··· RECORD SET ···

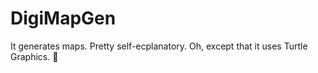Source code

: # DigiMapGen
 It generates maps. Pretty self-ecplanatory.
 Oh, except that it uses Turtle Graphics. 🐢
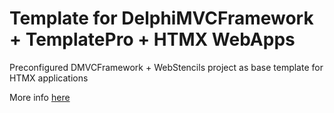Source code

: # Template for DelphiMVCFramework + TemplatePro + HTMX WebApps

Preconfigured DMVCFramework + WebStencils project as base template for HTMX applications

More info [here](https://www.danieleteti.it/post/delphimvcframework_htmx_quick_starts/)
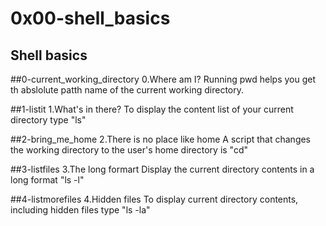 # 0x00-shell_basics

## Shell basics

##0-current_working_directory
0.Where am I?
Running pwd helps you get th abslolute patth name of the current working directory.

##1-listit
1.What's in there?
To display the content list of your current directory type "ls"

##2-bring_me_home
2.There is no place like home
A script that changes the working directory to the user's home directory is "cd"

##3-listfiles
3.The long formart
Display the current directory contents in a long format "ls -l"

##4-listmorefiles
4.Hidden files
To display current directory contents, including hidden files type "ls -la"
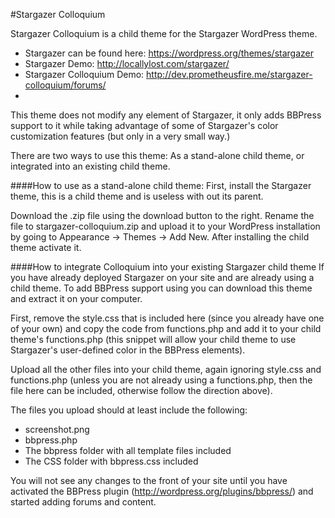 #Stargazer Colloquium

Stargazer Colloquium is a child theme for the Stargazer WordPress theme.

* Stargazer can be found here: https://wordpress.org/themes/stargazer
* Stargazer Demo: http://locallylost.com/stargazer/
* Stargazer Colloquium Demo: http://dev.prometheusfire.me/stargazer-colloquium/forums/
* 
This theme does not modify any element of Stargazer, it only adds BBPress support to it while taking advantage of some of Stargazer's color customization features (but only in a very small way.)

There are two ways to use this theme: As a stand-alone child theme, or integrated into an existing child theme.

####How to use as a stand-alone child theme:
First, install the Stargazer theme, this is a child theme and is useless with out its parent.

Download the .zip file using the download button to the right. Rename the file to stargazer-colloquium.zip and upload it to your WordPress installation by going to Appearance -> Themes -> Add New. After installing the child theme activate it.

####How to integrate Colloquium into your existing Stargazer child theme
If you have already deployed Stargazer on your site and are already using a child theme. To add BBPress support using you can download this theme and extract it on your computer.

First, remove the style.css that is included here (since you already have one of your own) and copy the code from functions.php and add it to your child theme's functions.php (this snippet will allow your child theme to use Stargazer's user-defined color in the BBPress elements).

Upload all the other files into your child theme, again ignoring style.css and functions.php (unless you are not already using a functions.php, then the file here can be included, otherwise follow the direction above).

The files you upload should at least include the following:
* screenshot.png
* bbpress.php
* The bbpress folder with all template files included
* The CSS folder with bbpress.css included

You will not see any changes to the front of your site until you have activated the BBPress plugin (http://wordpress.org/plugins/bbpress/) and started adding forums and content.





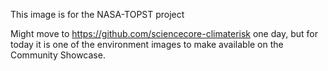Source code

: This image is for the NASA-TOPST project 

Might move to https://github.com/sciencecore-climaterisk one day, but for today it is one of the environment images to make available on the Community Showcase.
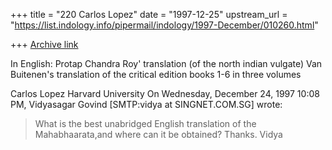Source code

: +++
title = "220 Carlos Lopez"
date = "1997-12-25"
upstream_url = "https://list.indology.info/pipermail/indology/1997-December/010260.html"

+++
[Archive link](https://list.indology.info/pipermail/indology/1997-December/010260.html)

In English:  Protap Chandra Roy' translation (of the north indian vulgate)
             Van Buitenen's translation of the critical edition books 1-6 in three
volumes

Carlos Lopez
Harvard University
On Wednesday, December 24, 1997 10:08 PM, Vidyasagar Govind
[SMTP:vidya at SINGNET.COM.SG] wrote:
> What is the best unabridged English translation of the Mahabhaarata,and
> where can it be obtained?
> Thanks.
> Vidya



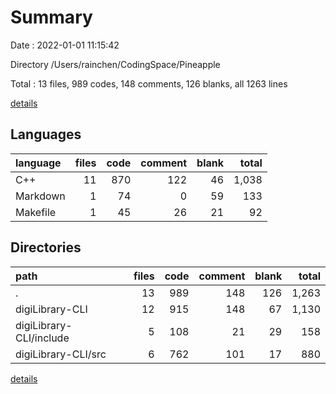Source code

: # Summary

Date : 2022-01-01 11:15:42

Directory /Users/rainchen/CodingSpace/Pineapple

Total : 13 files,  989 codes, 148 comments, 126 blanks, all 1263 lines

[details](details.md)

## Languages
| language | files | code | comment | blank | total |
| :--- | ---: | ---: | ---: | ---: | ---: |
| C++ | 11 | 870 | 122 | 46 | 1,038 |
| Markdown | 1 | 74 | 0 | 59 | 133 |
| Makefile | 1 | 45 | 26 | 21 | 92 |

## Directories
| path | files | code | comment | blank | total |
| :--- | ---: | ---: | ---: | ---: | ---: |
| . | 13 | 989 | 148 | 126 | 1,263 |
| digiLibrary-CLI | 12 | 915 | 148 | 67 | 1,130 |
| digiLibrary-CLI/include | 5 | 108 | 21 | 29 | 158 |
| digiLibrary-CLI/src | 6 | 762 | 101 | 17 | 880 |

[details](details.md)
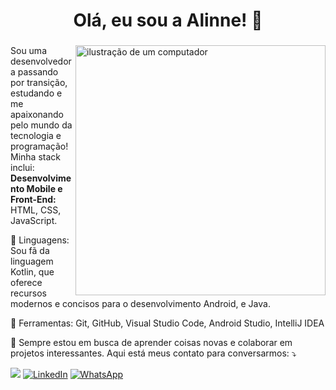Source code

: 

###

<h1 align="center">  Olá, eu sou a Alinne! 👋</h1>

###

<img src="https://raw.githubusercontent.com/MicaelliMedeiros/micaellimedeiros/master/image/computer-illustration.png" alt="ilustração de um computador" min-width="400px" max-width="400px" width="400px" align="right">

<p align="left"> 

Sou uma desenvolvedora passando por transição, estudando e me apaixonando pelo mundo da tecnologia e programação! 
Minha stack inclui: <strong>Desenvolvimento Mobile e Front-End:</strong> HTML, CSS, JavaScript.<br>
</p>

<p align="left">
  🦄 Linguagens: Sou fã da linguagem Kotlin, que oferece recursos modernos e concisos para o desenvolvimento Android, e Java. 

</p>

<p align="left">
  💼 Ferramentas: Git, GitHub, Visual Studio Code, Android Studio, IntelliJ IDEA
</p>

<p align="left">
  💌 Sempre estou em busca de aprender coisas novas e colaborar em projetos interessantes.  
  Aqui está meus contato para conversarmos: ⤵️
</p>

<p align="left">
  <a href="https://outlook.live.com/mail/0/a-linnejs@hotmail.com/" title="E-mail">
  <img src="https://img.shields.io/badge/-Email-000?style=for-the-badge&logo=microsoft-outlook&logoColor=007BFF)](mailto:SEUEMAIL) alt="Outlook/></a>
  <a href="https://www.linkedin.com/in/alinnecostas/" title="LinkedIn">
  <img src="https://img.shields.io/badge/-Linkedin-0e76a8?style=flat-square&logo=Linkedin&logoColor=white&link=LINK-DO-SEU-LINKEDIN" alt="LinkedIn"/></a>
  <a href="https://wa.me/5511991621048" title="WhatsApp">
  <img src="https://img.shields.io/badge/-WhatsApp-25d366?style=flat-square&labelColor=25d366&logo=whatsapp&logoColor=white&link=API-DO-SEU-WHATSAPP" alt="WhatsApp"/></a>
</p>

 
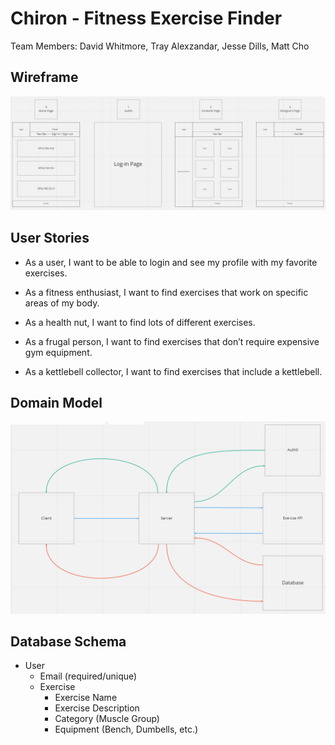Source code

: # Chiron - Fitness Exercise Finder

Team Members: David Whitmore, Tray Alexzandar, Jesse Dills, Matt Cho

## Wireframe
![](./img/wireframe.png)

## User Stories
- As a user, I want to be able to login and see my profile with my favorite exercises.

- As a fitness enthusiast, I want to find exercises that work on specific areas of my body.

- As a health nut, I want to find lots of different exercises.

- As a frugal person, I want to find exercises that don’t require expensive gym equipment.

- As a kettlebell collector, I want to find exercises that include a kettlebell.

## Domain Model
![](./img/domainmodel.png)

## Database Schema

- User
  - Email (required/unique)
  - Exercise
    - Exercise Name
    - Exercise Description
    - Category (Muscle Group)
    - Equipment (Bench, Dumbells, etc.)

···

**WORK REQUIRED**
Could the stretch from the line with "TemplatePro + HTMX WebApps" through the line with "2.There is no place like home" in the listing above be restated word for word, minus the pictures?

**RESULT OF THIS EXERCISE**
: # Template for DelphiMVCFramework + TemplatePro + HTMX WebApps

Preconfigured DMVCFramework + WebStencils project as base template for HTMX applications

More info [here](https://www.danieleteti.it/post/delphimvcframework_htmx_quick_starts/)
 # 0x00-shell_basics

## Shell basics

##0-current_working_directory
0.Where am I?
Running pwd helps you get th abslolute patth name of the current working directory.

##1-listit
1.What's in there?
To display the content list of your current directory type "ls"

##2-bring_me_home
2.There is no place like home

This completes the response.